## What to do
Everything from the line with "- **Priority 1** : Informations générales" to the last line of the material below is what to reproduce, exactly and with no other lines.

## Data to use
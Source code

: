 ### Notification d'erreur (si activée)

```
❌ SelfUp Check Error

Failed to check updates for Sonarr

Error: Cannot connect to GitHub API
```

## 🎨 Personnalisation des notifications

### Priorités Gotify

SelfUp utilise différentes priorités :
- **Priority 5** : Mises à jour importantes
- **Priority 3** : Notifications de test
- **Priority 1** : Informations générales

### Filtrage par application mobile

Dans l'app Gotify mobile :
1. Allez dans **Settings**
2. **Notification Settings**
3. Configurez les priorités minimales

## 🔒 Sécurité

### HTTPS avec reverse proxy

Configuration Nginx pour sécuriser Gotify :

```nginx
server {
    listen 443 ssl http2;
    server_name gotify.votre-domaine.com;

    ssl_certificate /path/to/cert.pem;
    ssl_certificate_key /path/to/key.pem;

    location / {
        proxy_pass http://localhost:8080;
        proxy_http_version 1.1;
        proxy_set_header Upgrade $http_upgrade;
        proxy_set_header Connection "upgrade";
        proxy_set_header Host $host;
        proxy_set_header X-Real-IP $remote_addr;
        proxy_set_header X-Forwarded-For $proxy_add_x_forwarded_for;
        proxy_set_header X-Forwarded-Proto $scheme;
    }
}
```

## Reply to the exercise
- **Priority 1** : Informations générales

### Filtrage par application mobile

Dans l'app Gotify mobile :
1. Allez dans **Settings**
2. **Notification Settings**
3. Configurez les priorités minimales

## 🔒 Sécurité

### HTTPS avec reverse proxy

Configuration Nginx pour sécuriser Gotify :

```nginx
server {
    listen 443 ssl http2;
    server_name gotify.votre-domaine.com;

    ssl_certificate /path/to/cert.pem;
    ssl_certificate_key /path/to/key.pem;

    location / {
        proxy_pass http://localhost:8080;
        proxy_http_version 1.1;
        proxy_set_header Upgrade $http_upgrade;
        proxy_set_header Connection "upgrade";
        proxy_set_header Host $host;
        proxy_set_header X-Real-IP $remote_addr;
        proxy_set_header X-Forwarded-For $proxy_add_x_forwarded_for;
        proxy_set_header X-Forwarded-Proto $scheme;
    }
}
```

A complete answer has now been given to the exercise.